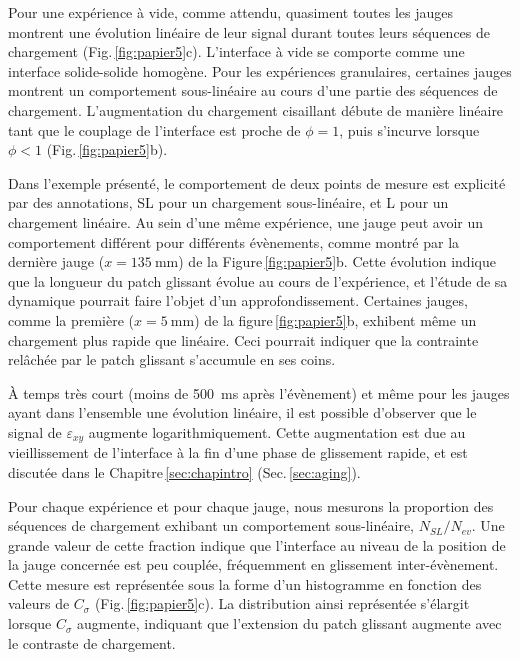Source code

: Pour une expérience à vide, comme attendu, quasiment toutes les jauges montrent une évolution linéaire de leur signal durant toutes leurs séquences de chargement (Fig.\,\ref{fig:papier5}c). L'interface à vide se comporte comme une interface solide-solide homogène. Pour les expériences granulaires, certaines jauges montrent un comportement sous-linéaire au cours d'une partie des séquences de chargement. L'augmentation du chargement cisaillant débute de manière linéaire tant que le couplage de l'interface est proche de $\phi=1$, puis s'incurve lorsque $\phi<1$ (Fig.\,\ref{fig:papier5}b).


Dans l'exemple présenté, le comportement de deux points de mesure est explicité par des annotations, SL pour un chargement sous-linéaire, et L pour un chargement linéaire.
Au sein d'une même expérience, une jauge peut avoir un comportement différent pour différents évènements, comme montré par la dernière jauge ($x=\SI{135}{\milli\meter}$) de la Figure\,\ref{fig:papier5}b.
Cette évolution indique que la longueur du patch glissant évolue au cours de l'expérience, et l'étude de sa dynamique pourrait faire l'objet d'un approfondissement.
Certaines jauges, comme la première ($x=\SI{5}{\milli\meter}$) de la figure\,\ref{fig:papier5}b, exhibent même un chargement plus rapide que linéaire. Ceci pourrait indiquer que la contrainte relâchée par le patch glissant s'accumule en ses coins.

À temps très court (moins de \SI{500}{\milli\second} après l'évènement) et même pour les jauges ayant dans l'ensemble une évolution linéaire, il est possible d'observer que le signal de $\varepsilon_{xy}$ augmente logarithmiquement. Cette augmentation  est due au vieillissement de l'interface à la fin d'une phase de glissement rapide, et est discutée dans le Chapitre\,\ref{sec:chapintro} (Sec.\,\ref{sec:aging}).

Pour chaque expérience et pour chaque jauge, nous mesurons la proportion des séquences de chargement exhibant un comportement sous-linéaire, $N_{SL}/N_{ev}$. Une grande valeur de cette fraction indique que l'interface au niveau de la position de la jauge concernée est peu couplée, fréquemment en glissement inter-évènement. Cette mesure est représentée sous la forme d'un histogramme en fonction des valeurs de $C_\sigma$ (Fig.\,\ref{fig:papier5}c). La distribution ainsi représentée s'élargit lorsque $C_\sigma$ augmente, indiquant que l'extension du patch glissant augmente avec le contraste de chargement.




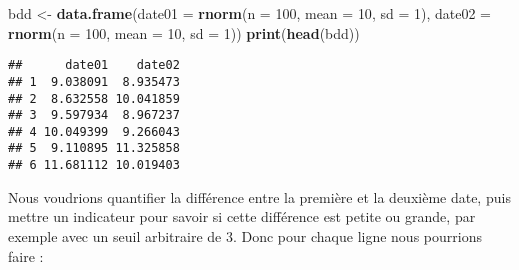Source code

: \documentclass[]{book}
\newenvironment{Shaded}{\begin{snugshade}}{\end{snugshade}}
\newcommand{\KeywordTok}[1]{\textcolor[rgb]{0.13,0.29,0.53}{\textbf{#1}}}
\newcommand{\DataTypeTok}[1]{\textcolor[rgb]{0.13,0.29,0.53}{#1}}
\newcommand{\DecValTok}[1]{\textcolor[rgb]{0.00,0.00,0.81}{#1}}
\newcommand{\StringTok}[1]{\textcolor[rgb]{0.31,0.60,0.02}{#1}}
\newcommand{\NormalTok}[1]{#1}
\theoremstyle{definition}
\theoremstyle{definition}
\theoremstyle{definition}
\theoremstyle{remark}
\begin{document}
\begin{Shaded}
\begin{Highlighting}[]
\NormalTok{bdd <-}\StringTok{ }\KeywordTok{data.frame}\NormalTok{(}\DataTypeTok{date01 =} \KeywordTok{rnorm}\NormalTok{(}\DataTypeTok{n =} \DecValTok{100}\NormalTok{, }\DataTypeTok{mean =} \DecValTok{10}\NormalTok{, }\DataTypeTok{sd =} \DecValTok{1}\NormalTok{), }
                  \DataTypeTok{date02 =} \KeywordTok{rnorm}\NormalTok{(}\DataTypeTok{n =} \DecValTok{100}\NormalTok{, }\DataTypeTok{mean =} \DecValTok{10}\NormalTok{, }\DataTypeTok{sd =} \DecValTok{1}\NormalTok{))}
\KeywordTok{print}\NormalTok{(}\KeywordTok{head}\NormalTok{(bdd))}
\end{Highlighting}
\end{Shaded}

\begin{verbatim}
##      date01    date02
## 1  9.038091  8.935473
## 2  8.632558 10.041859
## 3  9.597934  8.967237
## 4 10.049399  9.266043
## 5  9.110895 11.325858
## 6 11.681112 10.019403
\end{verbatim}

Nous voudrions quantifier la différence entre la première et la deuxième
date, puis mettre un indicateur pour savoir si cette différence est
petite ou grande, par exemple avec un seuil arbitraire de 3. Donc pour
chaque ligne nous pourrions faire :
\end{document}
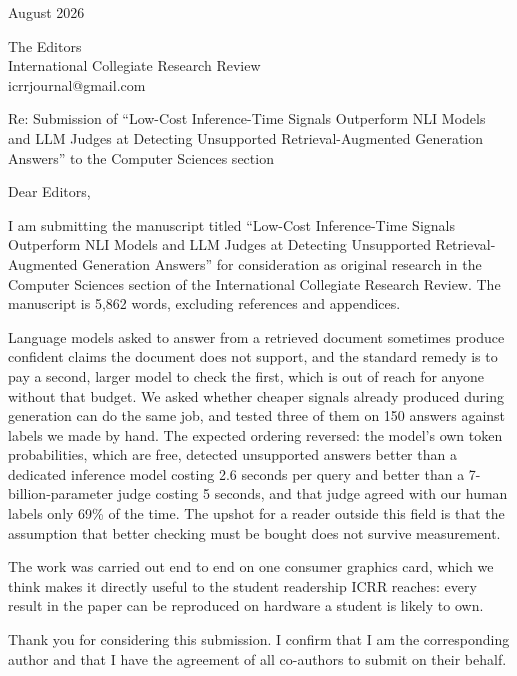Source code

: \documentclass[11pt,a4paper]{article}
\begin{document}
 August 2026

\vspace{1em}
\noindent
The Editors\\
International Collegiate Research Review\\
icrrjournal@gmail.com

\vspace{1em}
\noindent
Re: Submission of ``Low-Cost Inference-Time Signals Outperform NLI Models and
LLM Judges at Detecting Unsupported Retrieval-Augmented Generation Answers'' to
the Computer Sciences section

\vspace{1em}
\noindent
Dear Editors,

\vspace{0.5em}

I am submitting the manuscript titled ``Low-Cost Inference-Time Signals
Outperform NLI Models and LLM Judges at Detecting Unsupported
Retrieval-Augmented Generation Answers'' for consideration as original research
in the Computer Sciences section of the International Collegiate Research Review.
The manuscript is 5{,}862 words, excluding references and appendices.

Language models asked to answer from a retrieved document sometimes produce
confident claims the document does not support, and the standard remedy is to
pay a second, larger model to check the first, which is out of reach for anyone
without that budget. We asked whether cheaper signals already produced during
generation can do the same job, and tested three of them on 150 answers against
labels we made by hand. The expected ordering reversed: the model's own token
probabilities, which are free, detected unsupported answers better than a
dedicated inference model costing 2.6 seconds per query and better than a
7-billion-parameter judge costing 5 seconds, and that judge agreed with our human
labels only 69\% of the time. The upshot for a reader outside this field is that
the assumption that better checking must be bought does not survive measurement.

The work was carried out end to end on one consumer graphics card, which we
think makes it directly useful to the student readership ICRR reaches: every
result in the paper can be reproduced on hardware a student is likely to own.

\vspace{0.5em}
\noindent
Thank you for considering this submission. I confirm that I am the corresponding
author and that I have the agreement of all co-authors to submit on their behalf.
\end{document}
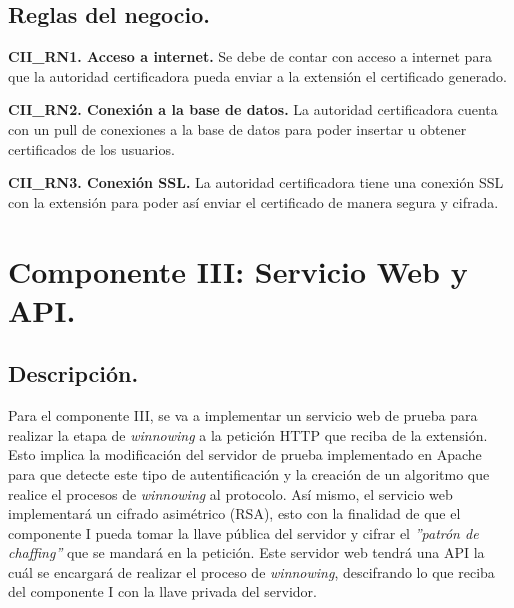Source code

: \documentclass[12pt, a4paper, titlepage]{report}
\begin{document}
	            
	        \subsection{Reglas del negocio.}
	        
	        \textbf{CII\_RN1. Acceso a internet.} Se debe de contar con acceso a internet para que la autoridad certificadora pueda enviar a la extensión el certificado generado.\\
            \label{CII_RN1}
            
            \textbf{CII\_RN2. Conexión a la base de datos.} La autoridad certificadora cuenta con un pull de conexiones a la base de datos para poder insertar u obtener certificados de los usuarios.\\
            \label{CII_RN2}
            
            \textbf{CII\_RN3. Conexión SSL.} La autoridad certificadora tiene una conexión SSL con la extensión para poder así enviar el certificado de manera segura y cifrada.\\
            \label{CII_RN3}
			
	       
	       \section{Componente III: Servicio Web y API.}
	        \subsection{Descripción.}
	        Para el componente III, se va a implementar un servicio web de prueba para realizar la etapa de \textit{winnowing} a la petición HTTP que reciba de la extensión. Esto implica la modificación del servidor de prueba implementado en Apache para que detecte este tipo de autentificación y la creación de un algoritmo que realice el procesos de \textit{winnowing} al protocolo. 
	        Así mismo, el servicio web implementará un cifrado asimétrico (RSA), esto con la finalidad de que el componente I pueda tomar la llave pública del servidor y cifrar el \textit{''patrón de chaffing''} que se mandará en la petición. Este servidor web tendrá una API la cuál se encargará de realizar el proceso de \textit{winnowing}, descifrando lo que reciba del componente I con la llave privada del servidor.\\
            
\end{document}
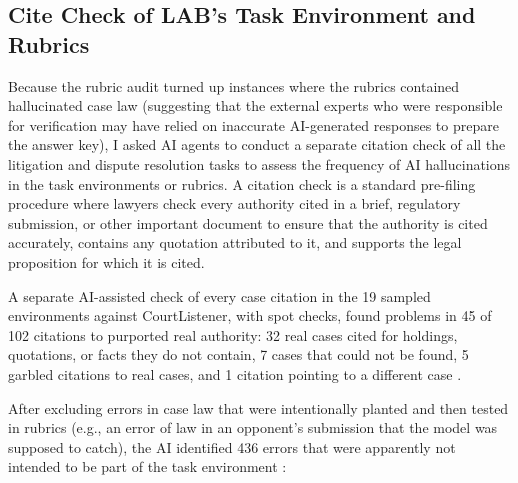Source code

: \documentclass[11pt]{article}
\newcommand{\labSampleTasks}{19}
\begin{document}
\subsection{Cite Check of LAB's Task Environment and Rubrics}
\label{sec:citecheck}
Because the rubric audit turned up instances where the rubrics contained hallucinated case law (suggesting that the external experts who were responsible for verification may have relied on inaccurate AI-generated responses to prepare the answer key), I asked AI agents to conduct a separate citation check of all the litigation and dispute resolution tasks to assess the frequency of AI hallucinations in the task environments or rubrics. A citation check is a standard pre-filing procedure where lawyers check every authority cited in a brief, regulatory submission, or other important document to ensure that the authority is cited accurately, contains any quotation attributed to it, and supports the legal proposition for which it is cited.

A separate AI-assisted check of every case citation in the \labSampleTasks{} sampled environments against CourtListener, with spot checks, found problems in 45 of 102 citations to purported real authority: 32 real cases cited for holdings, quotations, or facts they do not contain, 7 cases that could not be found, 5 garbled citations to real cases, and 1 citation pointing to a different case \citep{labreview}.

After excluding errors in case law that were intentionally planted and then tested in rubrics (e.g., an error of law in an opponent's submission that the model was supposed to catch), the AI identified 436 errors that were apparently not intended to be part of the task environment \citep{labcitecheck}:
\end{document}

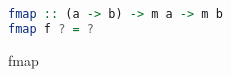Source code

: \begin{figure}
    \centering
    \begin{lstlisting}[language=Haskell]
fmap :: (a -> b) -> m a -> m b
fmap f ? = ?\end{lstlisting}
    \caption{fmap}
    \label{fig:fmap}
\end{figure}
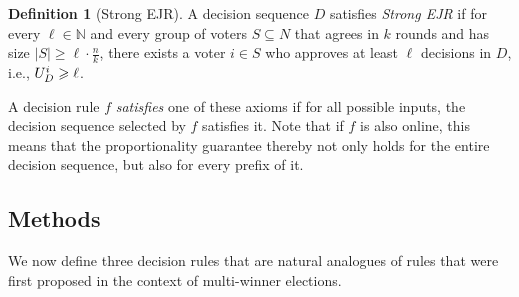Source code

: \documentclass[10pt]{scrartcl}
\theoremstyle{plain}
\theoremstyle{definition}
\newtheorem{definition}[theorem]{Definition}
\renewcommand*{\ge}{\geqslant}
\renewcommand*{\geq}{\geqslant}
\begin{document}
\begin{definition}[Strong EJR]
    \label{def:strongEJR}
    A decision sequence $D$ satisfies \emph{Strong EJR} if  for every $\ell \in \mathbb N$ and every group of voters $S \subseteq N$ that agrees in $k$ rounds and has size $|S| \geq \ell \cdot \frac{n}{k}$, there exists a voter $i \in S$ who approves at least $\ell$ decisions in $D$, i.e., $\smash{U^i_D} \ge \ell$.
\end{definition}

A decision rule $f$ \emph{satisfies} one of these axioms if for all possible inputs, the decision sequence selected by $f$ satisfies it. Note that if $f$ is also online, this means that the proportionality guarantee thereby not only holds for the entire decision sequence, but also for every prefix of it.

\subsection{Methods}

We now define three decision rules that are natural analogues of rules that were first proposed in the context of multi-winner elections.
\end{document}
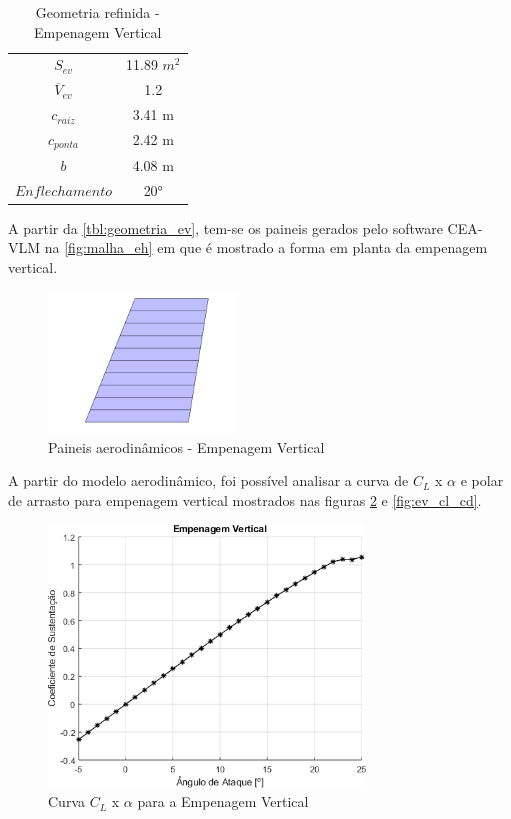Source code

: \begin{table}[H]
\centering
\begin{tabular}{cc}
\toprule
$ S_{ev} $ & 11.89 $m^2$ \\
$ \overline{V}_{ev} $ & 1.2 \\
$ c_{raiz} $ & 3.41 m \\
$ c_{ponta} $ & 2.42 m \\
$ b $ & 4.08 m \\
$ Enflechamento $ & 20° \\
\bottomrule
\end{tabular}
\caption[Geometria refinada - Empenagem Vertical]{Geometria refinida - Empenagem Vertical}
\label{tbl:geometria_ev}
\end{table}

A partir da \autoref{tbl:geometria_ev}, tem-se os paineis gerados pelo software CEA-VLM na \autoref{fig:malha_eh} em que é mostrado a forma em planta da empenagem vertical.


\begin{figure}[H]
\centering
\includegraphics[width=0.45\textwidth]{images/parte3/malha_ev.PNG}
\caption[Paineis aerodinâmicos - Empenagem Vertical]{Paineis aerodinâmicos - Empenagem Vertical}
\label{fig:malha_ev}
\end{figure}

A partir do modelo aerodinâmico, foi possível analisar a curva de $C_L$ x $\alpha$ e polar de arrasto para empenagem vertical mostrados nas figuras \ref{fig:ev_cl_alfa} e \ref{fig:ev_cl_cd}.

\begin{figure}[H]
\centering
\includegraphics[width=0.75\textwidth]{images/parte3/ev_cl_alfa.png}
\caption[Curva $C_L$ x $\alpha$ para a Empenagem Vertical]{Curva $C_L$ x $\alpha$ para a Empenagem Vertical}
\label{fig:ev_cl_alfa}
\end{figure}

* [EXERCISE DETAILS]: Would you copy out every line in the records that includes the string "Collegiate"?

* [ANSWER TO THE PROBLEM]:
International Collegiate Research Review\\
in the Computer Sciences section of the International Collegiate Research Review.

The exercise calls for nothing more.